Auf einmal hat er diese gebrochene Schönheit offen gezeigter Schwäche, die mich so viel tiefer berührt als seine sonstige plakative
Jeansmodelästhetik. Ich schaue aus meiner gottgleichen Position hinunter in den blauen Himmel seiner Augen, die auf geradezu überirdische Weise mit einer Mischung aus roter Schummerbeleuchtung und letzten Tageslichtresten illuminiert werden, und packe diesen Moment ein, um ihn später genießen zu können.
Ich wärme meine Füße an seinem Bauch. Ein Klecks Gleitgel fällt aus einem Meter Höhe herab, und ich beginne, ihn mit den Zehen über seinen Leib zu verteilen. Es gefällt mir. Ich möchte das weiter tun. Und so könnte es tatsächlich gehen. Es gibt da nämlich dieses Thema mit Füßen, das er sich schon lange wünscht, mir aber nicht so leicht fällt. Natürlich will ich es trotzdem ausprobieren. Jetzt!
Aber irgendetwas stimmt nicht. Mein hingestrecktes Opfer sieht unglücklicher aus als es sollte. Ich will zwar über ihm sein, und er soll sich zurückhalten, was schwer genug für ihn ist, aber er soll nicht so leiden, wie er das gerade zu tun scheint. Es dauert eine ganze Weile, bis diese Erkenntnis sich in mir Bahn bricht, bis sie gewinnt gegen die Begeisterung, mit der ich mich gerade auf meinem Thron eingerichtet habe. Und dann muss ich noch verstehen, was hier möglicherweise gerade nicht stimmt. Ich steige vom Olymp und komme über ihn. Er ist steif und zittert ein wenig. „Dir ist kalt, oder?“ Er nickt. Ich lasse schweren Herzens von meinem Plan ab, lasse ihn vom Boden aufstehen und bette ihn neu unter ein Handtuch, das ich für andere Zwecke dabei hatte.

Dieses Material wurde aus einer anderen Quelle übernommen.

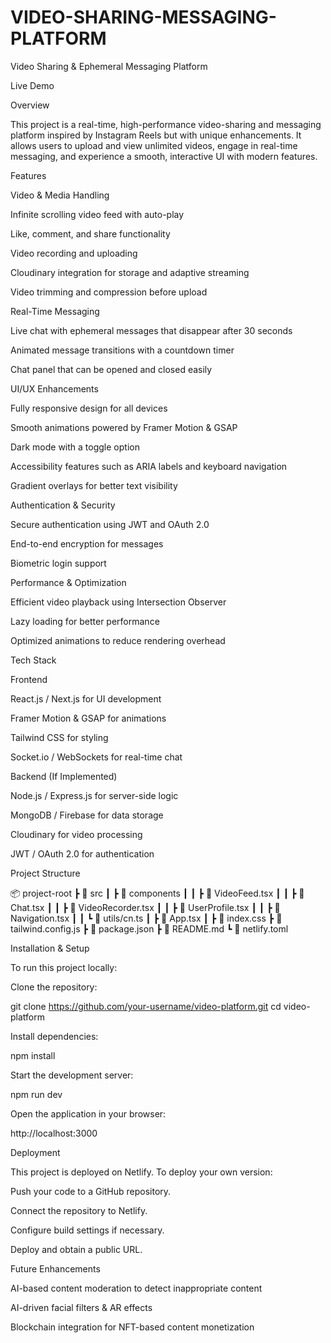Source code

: # VIDEO-SHARING-MESSAGING-PLATFORM

Video Sharing & Ephemeral Messaging Platform

Live Demo

Overview

This project is a real-time, high-performance video-sharing and messaging platform inspired by Instagram Reels but with unique enhancements. It allows users to upload and view unlimited videos, engage in real-time messaging, and experience a smooth, interactive UI with modern features.

Features

Video & Media Handling

Infinite scrolling video feed with auto-play

Like, comment, and share functionality

Video recording and uploading

Cloudinary integration for storage and adaptive streaming

Video trimming and compression before upload

Real-Time Messaging

Live chat with ephemeral messages that disappear after 30 seconds

Animated message transitions with a countdown timer

Chat panel that can be opened and closed easily

UI/UX Enhancements

Fully responsive design for all devices

Smooth animations powered by Framer Motion & GSAP

Dark mode with a toggle option

Accessibility features such as ARIA labels and keyboard navigation

Gradient overlays for better text visibility

Authentication & Security

Secure authentication using JWT and OAuth 2.0

End-to-end encryption for messages

Biometric login support

Performance & Optimization

Efficient video playback using Intersection Observer

Lazy loading for better performance

Optimized animations to reduce rendering overhead

Tech Stack

Frontend

React.js / Next.js for UI development

Framer Motion & GSAP for animations

Tailwind CSS for styling

Socket.io / WebSockets for real-time chat

Backend (If Implemented)

Node.js / Express.js for server-side logic

MongoDB / Firebase for data storage

Cloudinary for video processing

JWT / OAuth 2.0 for authentication

Project Structure

📦 project-root
 ┣ 📂 src
 ┃ ┣ 📂 components
 ┃ ┃ ┣ 📜 VideoFeed.tsx
 ┃ ┃ ┣ 📜 Chat.tsx
 ┃ ┃ ┣ 📜 VideoRecorder.tsx
 ┃ ┃ ┣ 📜 UserProfile.tsx
 ┃ ┃ ┣ 📜 Navigation.tsx
 ┃ ┃ ┗ 📜 utils/cn.ts
 ┃ ┣ 📜 App.tsx
 ┃ ┣ 📜 index.css
 ┣ 📜 tailwind.config.js
 ┣ 📜 package.json
 ┣ 📜 README.md
 ┗ 📜 netlify.toml

Installation & Setup

To run this project locally:

Clone the repository:

git clone https://github.com/your-username/video-platform.git
cd video-platform

Install dependencies:

npm install

Start the development server:

npm run dev

Open the application in your browser:

http://localhost:3000

Deployment

This project is deployed on Netlify. To deploy your own version:

Push your code to a GitHub repository.

Connect the repository to Netlify.

Configure build settings if necessary.

Deploy and obtain a public URL.

Future Enhancements

AI-based content moderation to detect inappropriate content

AI-driven facial filters & AR effects

Blockchain integration for NFT-based content monetization

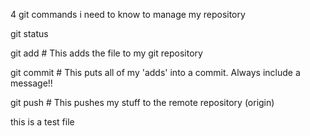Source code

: 4 git commands i need to know to manage my repository

git status

git add # This adds the file to my git repository

git commit # This puts all of my 'adds' into a commit. Always include a message!!

git push # This pushes my stuff to the remote repository (origin)

this is a test file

Erst weit im Nachhinein wird mir bewusst, was hier gerade passiert ist, und es beeindruckt mich. Normalerweise spiele ich so gern mit dem Pseudorebellen, weil ich mich ruhigen Gewissens und entspannt auf meine eigenen Bedürfnisse und Wünsche konzentrieren kann. Er weiß, was er will, er weiß, was ihm gut tut, und er hat keine Scheu genau diesen Impulsen zu folgen. Er tut das nie rücksichtslos, aber wenn er sich Kopf voran zwischen meine Beine wühlt, dann habe ich das gute Gefühl, das ist genau, was er jetzt tun will. In diesem Moment war es anders. Er muss sehr gefroren haben. Aber er hat es nicht geäußert, geschweige denn für Abhilfe gesorgt. Er war beseelt von dem Wunsch, mir Folge zu leisten, zu einem Grad, dass er einfachste Bedürfnisse unterdrückte.
Ich muss mich nicht wundern. Es ist genau diese Übergabe der Kontrolle, die mich selbst in ähnlichen Situationen dermaßen beglückt. Ich genieße es ungemein, alle meine Bedenken, Warnsysteme und Vorbehalte aufzugeben und mich in blindem Vertrauen hinzugeben. Und doch schreckt mich die Erkenntnis, wie viel Verantwortung ich in so einer Situation plötzlich habe. Das ist kein ganz einfaches Geschenk. Aber es ist eins.